What is expected:
This exercise calls for copying every line below that holds the word "rgba".

****************

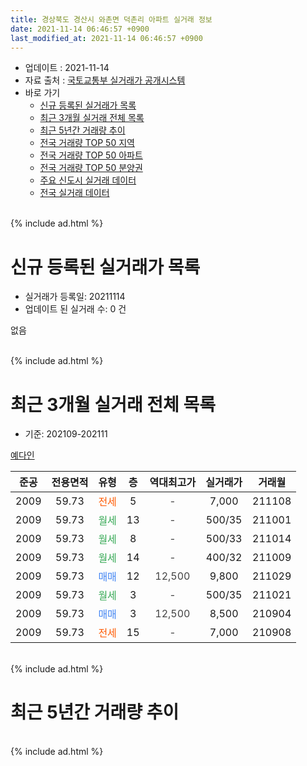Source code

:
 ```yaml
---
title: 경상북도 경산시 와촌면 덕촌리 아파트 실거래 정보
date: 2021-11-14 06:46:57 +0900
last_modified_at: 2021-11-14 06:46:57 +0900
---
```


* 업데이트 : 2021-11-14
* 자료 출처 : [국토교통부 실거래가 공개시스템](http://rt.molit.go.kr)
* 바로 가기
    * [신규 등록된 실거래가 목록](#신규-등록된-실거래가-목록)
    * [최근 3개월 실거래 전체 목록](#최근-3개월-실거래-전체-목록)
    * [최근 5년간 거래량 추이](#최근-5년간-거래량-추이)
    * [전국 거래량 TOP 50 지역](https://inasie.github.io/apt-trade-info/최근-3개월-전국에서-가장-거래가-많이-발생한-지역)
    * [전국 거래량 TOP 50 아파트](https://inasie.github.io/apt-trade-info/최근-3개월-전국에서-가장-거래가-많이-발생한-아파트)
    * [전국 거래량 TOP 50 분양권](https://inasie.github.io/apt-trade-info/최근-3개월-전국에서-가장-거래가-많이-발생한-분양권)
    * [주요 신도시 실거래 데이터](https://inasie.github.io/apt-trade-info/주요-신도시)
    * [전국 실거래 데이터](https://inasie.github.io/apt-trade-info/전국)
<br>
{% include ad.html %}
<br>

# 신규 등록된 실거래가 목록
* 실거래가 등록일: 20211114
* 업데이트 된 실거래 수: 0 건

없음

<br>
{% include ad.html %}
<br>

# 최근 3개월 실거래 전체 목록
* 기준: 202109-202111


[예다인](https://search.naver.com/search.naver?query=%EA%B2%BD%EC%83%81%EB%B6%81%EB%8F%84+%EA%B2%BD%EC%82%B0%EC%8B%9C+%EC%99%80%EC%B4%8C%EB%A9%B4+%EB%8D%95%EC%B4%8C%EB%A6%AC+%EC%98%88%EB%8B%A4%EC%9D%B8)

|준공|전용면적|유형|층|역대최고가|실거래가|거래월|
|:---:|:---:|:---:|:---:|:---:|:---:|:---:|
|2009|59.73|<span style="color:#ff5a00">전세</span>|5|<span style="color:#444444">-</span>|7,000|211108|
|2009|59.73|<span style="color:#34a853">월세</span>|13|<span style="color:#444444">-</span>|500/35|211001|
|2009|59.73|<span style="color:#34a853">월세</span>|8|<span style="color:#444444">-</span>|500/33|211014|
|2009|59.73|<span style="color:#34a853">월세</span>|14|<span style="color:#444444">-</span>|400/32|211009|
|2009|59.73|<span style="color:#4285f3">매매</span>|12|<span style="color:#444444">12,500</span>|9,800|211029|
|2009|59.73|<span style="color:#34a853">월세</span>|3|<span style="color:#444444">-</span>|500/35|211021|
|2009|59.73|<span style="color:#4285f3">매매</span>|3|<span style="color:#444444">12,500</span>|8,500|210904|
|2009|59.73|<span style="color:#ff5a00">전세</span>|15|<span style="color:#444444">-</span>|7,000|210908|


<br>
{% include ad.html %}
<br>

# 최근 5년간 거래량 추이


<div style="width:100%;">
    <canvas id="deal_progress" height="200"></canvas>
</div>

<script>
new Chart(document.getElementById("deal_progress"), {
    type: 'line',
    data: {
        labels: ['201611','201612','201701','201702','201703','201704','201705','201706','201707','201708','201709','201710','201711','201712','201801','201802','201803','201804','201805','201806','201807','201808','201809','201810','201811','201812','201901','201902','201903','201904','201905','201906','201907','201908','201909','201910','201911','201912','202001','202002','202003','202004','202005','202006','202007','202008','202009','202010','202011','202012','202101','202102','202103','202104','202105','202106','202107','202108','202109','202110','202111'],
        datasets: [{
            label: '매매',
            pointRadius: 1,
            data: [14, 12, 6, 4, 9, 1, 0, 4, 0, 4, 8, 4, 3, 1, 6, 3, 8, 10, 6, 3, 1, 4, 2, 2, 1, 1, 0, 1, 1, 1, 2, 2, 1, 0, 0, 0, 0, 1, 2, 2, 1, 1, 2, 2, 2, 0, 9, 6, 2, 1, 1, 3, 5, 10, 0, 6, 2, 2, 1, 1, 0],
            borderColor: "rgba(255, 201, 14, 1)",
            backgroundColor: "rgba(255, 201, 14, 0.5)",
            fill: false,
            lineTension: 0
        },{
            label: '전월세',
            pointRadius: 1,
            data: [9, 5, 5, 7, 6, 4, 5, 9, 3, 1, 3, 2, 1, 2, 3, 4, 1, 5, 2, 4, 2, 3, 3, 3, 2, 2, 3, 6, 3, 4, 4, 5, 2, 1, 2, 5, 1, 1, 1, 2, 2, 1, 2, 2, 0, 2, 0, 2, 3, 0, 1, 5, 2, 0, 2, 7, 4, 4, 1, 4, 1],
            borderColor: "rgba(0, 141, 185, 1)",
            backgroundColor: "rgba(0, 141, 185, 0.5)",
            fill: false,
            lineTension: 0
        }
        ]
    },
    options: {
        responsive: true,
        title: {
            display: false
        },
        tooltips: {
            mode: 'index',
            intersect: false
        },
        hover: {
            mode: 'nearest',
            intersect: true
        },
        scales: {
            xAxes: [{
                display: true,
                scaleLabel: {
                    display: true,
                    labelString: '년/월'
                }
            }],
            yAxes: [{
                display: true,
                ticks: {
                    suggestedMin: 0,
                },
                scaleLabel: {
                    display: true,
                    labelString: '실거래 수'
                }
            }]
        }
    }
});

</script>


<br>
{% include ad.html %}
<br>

****************

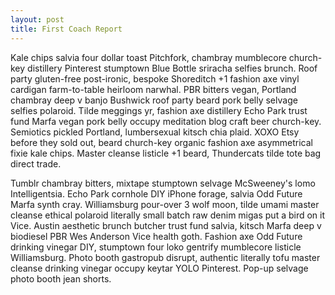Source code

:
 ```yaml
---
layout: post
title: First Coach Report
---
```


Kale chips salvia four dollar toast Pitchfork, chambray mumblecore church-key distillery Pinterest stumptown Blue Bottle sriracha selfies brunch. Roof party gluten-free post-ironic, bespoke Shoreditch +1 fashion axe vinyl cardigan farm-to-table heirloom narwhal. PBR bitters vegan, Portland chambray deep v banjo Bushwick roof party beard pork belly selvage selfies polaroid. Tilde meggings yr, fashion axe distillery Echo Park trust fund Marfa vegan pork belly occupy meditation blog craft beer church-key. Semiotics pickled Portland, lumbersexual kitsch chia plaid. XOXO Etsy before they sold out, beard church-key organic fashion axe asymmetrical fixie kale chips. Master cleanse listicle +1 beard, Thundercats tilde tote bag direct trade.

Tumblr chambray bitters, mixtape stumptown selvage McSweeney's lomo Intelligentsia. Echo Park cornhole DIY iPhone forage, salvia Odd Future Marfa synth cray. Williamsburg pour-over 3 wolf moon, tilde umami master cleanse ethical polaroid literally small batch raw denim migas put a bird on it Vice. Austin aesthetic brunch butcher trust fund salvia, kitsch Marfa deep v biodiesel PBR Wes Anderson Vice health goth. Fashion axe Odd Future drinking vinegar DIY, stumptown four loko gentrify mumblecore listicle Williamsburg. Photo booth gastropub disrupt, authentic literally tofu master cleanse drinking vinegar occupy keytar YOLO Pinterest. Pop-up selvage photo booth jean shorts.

****************

Task response:
            borderColor: "rgba(255, 201, 14, 1)",
            backgroundColor: "rgba(255, 201, 14, 0.5)",
            borderColor: "rgba(0, 141, 185, 1)",
            backgroundColor: "rgba(0, 141, 185, 0.5)",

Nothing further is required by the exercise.